Scholarship Honors James R. Priest, Columbia’s First Black Graduate

Oct 26 2020 | By Jesse Adams | Photo Credit: Randolph Linsly Simpson, Bogardus Galleries, Beinecke Library, Yale University

Support the James R. Priest Scholarship

"I give to the James R. Priest Scholarship to support Black engineers who are in the same place I was years ago. As a Black engineering student at Columbia, you don't often see many classmates that look like you or who can fully empathize with the increased challenge of navigating new academic, financial, and familial obligations concurrently. I am proud that the Engineering School has taken a direct stance to support the Black community and future generations of Black engineers and am proud to ensure this continues with my donation."

Deborah Owolabi '16SEAS

Class of 1877. James R. Priest is in the middle of the bottom row.

Over the first 123 years of its existence, Columbia University graduated nearly 10,000 white male students.

It took until 1873 for Columbia's recently established School of Mines to make a rare exception, enrolling the son of an African-American born into slavery who resettled in Liberia; he quickly rose to the top of his class. His name was James R. Priest, and he was Columbia University's first Black graduate.
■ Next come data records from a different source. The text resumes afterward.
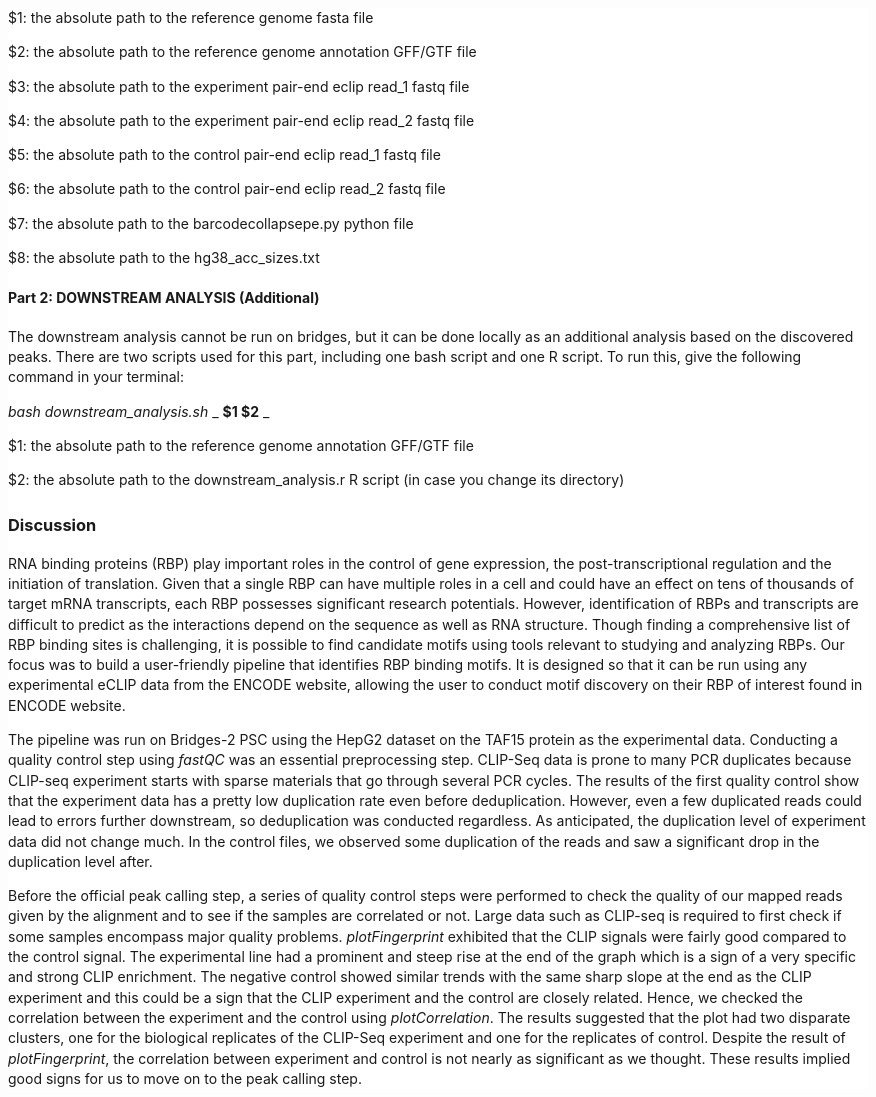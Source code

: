 $1: the absolute path to the reference genome fasta file

$2: the absolute path to the reference genome annotation GFF/GTF file

$3: the absolute path to the experiment pair-end eclip read\_1 fastq file

$4: the absolute path to the experiment pair-end eclip read\_2 fastq file

$5: the absolute path to the control pair-end eclip read\_1 fastq file

$6: the absolute path to the control pair-end eclip read\_2 fastq file

$7: the absolute path to the barcodecollapsepe.py python file

$8: the absolute path to the hg38\_acc\_sizes.txt

#### Part 2: DOWNSTREAM ANALYSIS (Additional)

The downstream analysis cannot be run on bridges, but it can be done locally as an additional analysis based on the discovered peaks. There are two scripts used for this part, including one bash script and one R script. To run this, give the following command in your terminal:

_bash downstream\_analysis.sh_ _ **$1 $2** _

$1: the absolute path to the reference genome annotation GFF/GTF file

$2: the absolute path to the downstream\_analysis.r R script (in case you change its directory)

### Discussion

RNA binding proteins (RBP) play important roles in the control of gene expression, the post-transcriptional regulation and the initiation of translation. Given that a single RBP can have multiple roles in a cell and could have an effect on tens of thousands of target mRNA transcripts, each RBP possesses significant research potentials. However, identification of RBPs and transcripts are difficult to predict as the interactions depend on the sequence as well as RNA structure. Though finding a comprehensive list of RBP binding sites is challenging, it is possible to find candidate motifs using tools relevant to studying and analyzing RBPs. Our focus was to build a user-friendly pipeline that identifies RBP binding motifs. It is designed so that it can be run using any experimental eCLIP data from the ENCODE website, allowing the user to conduct motif discovery on their RBP of interest found in ENCODE website.

The pipeline was run on Bridges-2 PSC using the HepG2 dataset on the TAF15 protein as the experimental data. Conducting a quality control step using _fastQC_ was an essential preprocessing step. CLIP-Seq data is prone to many PCR duplicates because CLIP-seq experiment starts with sparse materials that go through several PCR cycles. The results of the first quality control show that the experiment data has a pretty low duplication rate even before deduplication. However, even a few duplicated reads could lead to errors further downstream, so deduplication was conducted regardless. As anticipated, the duplication level of experiment data did not change much. In the control files, we observed some duplication of the reads and saw a significant drop in the duplication level after.

Before the official peak calling step, a series of quality control steps were performed to check the quality of our mapped reads given by the alignment and to see if the samples are correlated or not. Large data such as CLIP-seq is required to first check if some samples encompass major quality problems. _plotFingerprint_ exhibited that the CLIP signals were fairly good compared to the control signal. The experimental line had a prominent and steep rise at the end of the graph which is a sign of a very specific and strong CLIP enrichment. The negative control showed similar trends with the same sharp slope at the end as the CLIP experiment and this could be a sign that the CLIP experiment and the control are closely related. Hence, we checked the correlation between the experiment and the control using _plotCorrelation_. The results suggested that the plot had two disparate clusters, one for the biological replicates of the CLIP-Seq experiment and one for the replicates of control. Despite the result of _plotFingerprint_, the correlation between experiment and control is not nearly as significant as we thought. These results implied good signs for us to move on to the peak calling step.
To honor his singular experience and address a long legacy of injustice, Columbia Engineering launched a major scholarship initiative empowering this generation of Black talent. In recognition of James R. Priest's legacy, the Scholarship will support undergraduate students at the Columbia Engineering School who have demonstrated leadership in and support of the Black community.

James R. Priest.

Priest was born to a family that became prominent in Liberia. His father, the Reverend James M. Priest, a formerly enslaved man in Kentucky, returned to Liberia where he served as the vice president and later joined its Supreme Court. Following undergraduate study at Liberia College in Monrovia, the younger Priest set sail for America to continue his education. After a stint at Howard University's new medical school in Washington, D.C., he headed north to New York. In 1873 he enrolled at the forerunner of the Engineering School, the Columbia's School of Mines, in a four-year program in civil and mining engineering.
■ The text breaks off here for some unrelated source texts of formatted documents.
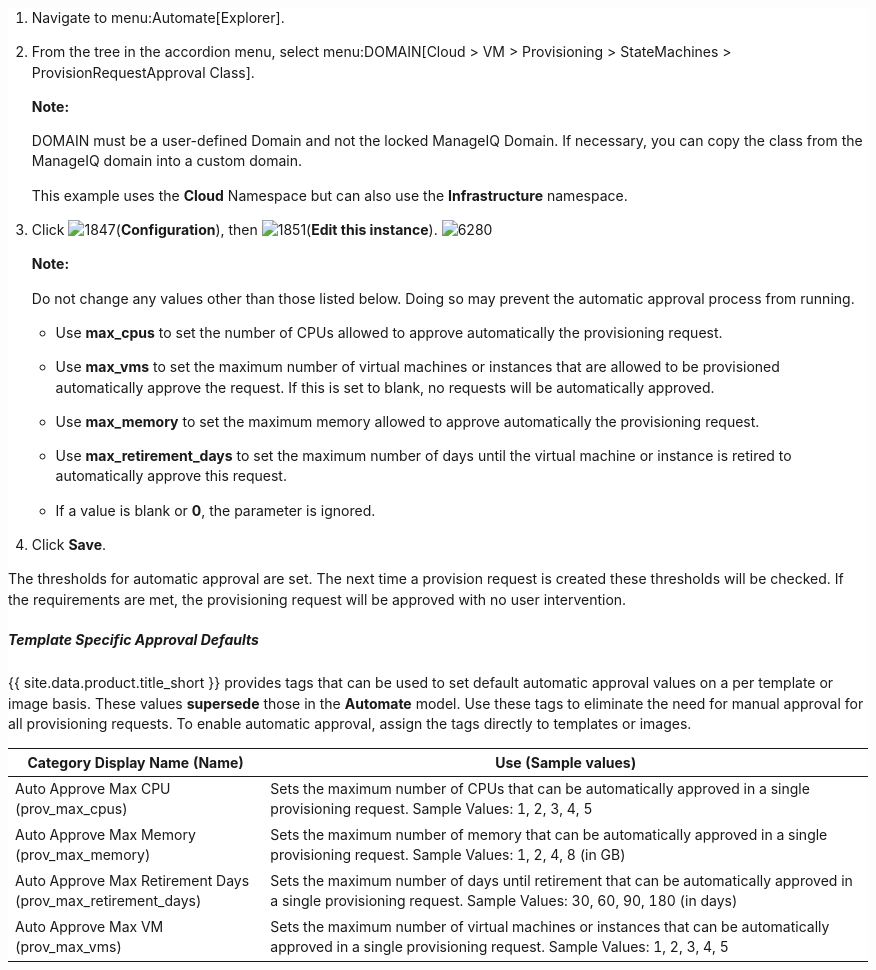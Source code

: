1.  Navigate to menu:Automate\[Explorer\].

2.  From the tree in the accordion menu, select menu:DOMAIN\[Cloud \> VM
    \> Provisioning \> StateMachines \> ProvisionRequestApproval
    Class\].

    **Note:**

    DOMAIN must be a user-defined Domain and not the locked ManageIQ Domain. If necessary, you can copy the class from the ManageIQ domain into a custom domain.

    This example uses the **Cloud** Namespace but can also use the **Infrastructure** namespace.

3.  Click ![1847](../images/1847.png)(**Configuration**), then
    ![1851](../images/1851.png)(**Edit this instance**).
    ![6280](../images/6280.png)

    **Note:**

    Do not change any values other than those listed below. Doing so may prevent the automatic approval process from running.

      - Use **max\_cpus** to set the number of CPUs allowed to approve automatically the provisioning request.

      - Use **max\_vms** to set the maximum number of virtual machines or instances that are allowed to be provisioned automatically approve the request. If this is set to blank, no requests will be automatically approved.

      - Use **max\_memory** to set the maximum memory allowed to approve automatically the provisioning request.

      - Use **max\_retirement\_days** to set the maximum number of days until the virtual machine or instance is retired to automatically approve this request.

      - If a value is blank or **0**, the parameter is ignored.

4.  Click **Save**.

The thresholds for automatic approval are set. The next time a provision request is created these thresholds will be checked. If the requirements are met, the provisioning request will be approved with no user intervention.

##### Template Specific Approval Defaults

{{ site.data.product.title_short }} provides tags that can be used to set default automatic approval values on a per template or image basis. These values **supersede** those in the **Automate** model. Use these tags to eliminate the need for manual approval for all provisioning requests. To enable automatic approval, assign the tags directly to templates or images.

| Category Display Name (Name)                                   | Use (Sample values)                                                                                                                                            |
| -------------------------------------------------------------- | -------------------------------------------------------------------------------------------------------------------------------------------------------------- |
| Auto Approve Max CPU (prov\_max\_cpus)                         | Sets the maximum number of CPUs that can be automatically approved in a single provisioning request. Sample Values: 1, 2, 3, 4, 5                              |
| Auto Approve Max Memory (prov\_max\_memory)                    | Sets the maximum number of memory that can be automatically approved in a single provisioning request. Sample Values: 1, 2, 4, 8 (in GB)                       |
| Auto Approve Max Retirement Days (prov\_max\_retirement\_days) | Sets the maximum number of days until retirement that can be automatically approved in a single provisioning request. Sample Values: 30, 60, 90, 180 (in days) |
| Auto Approve Max VM (prov\_max\_vms)                           | Sets the maximum number of virtual machines or instances that can be automatically approved in a single provisioning request. Sample Values: 1, 2, 3, 4, 5     |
History has recorded little about Priest's experience on campus or how he navigated a deeply segregated society. However, it indicates he was a very talented student: as of late 1874, he was ranked second in his class of fifty. A classmate recalled him being well-liked but lonely, one of just a few international students among others from Japan, Brazil, and Peru; someone with immense pride in his heritage and a passion for sharing Liberian culture and goods. Upon graduation, Priest returned home, where he became a much-respected professor of mathematics before tragically dying young in 1880. His story still resonates today. Nearly 150 years later, students of color are still broadly underrepresented, particularly in STEM.

This scholarship initiative is shared across the University, and supported by Columbia's Black Alumni Council (BAC). Bringing together generations of Black alumni from all schools and affiliates, BAC is devoted to education, scholarship, outreach, and mentoring to support Black communities in Morningside and beyond.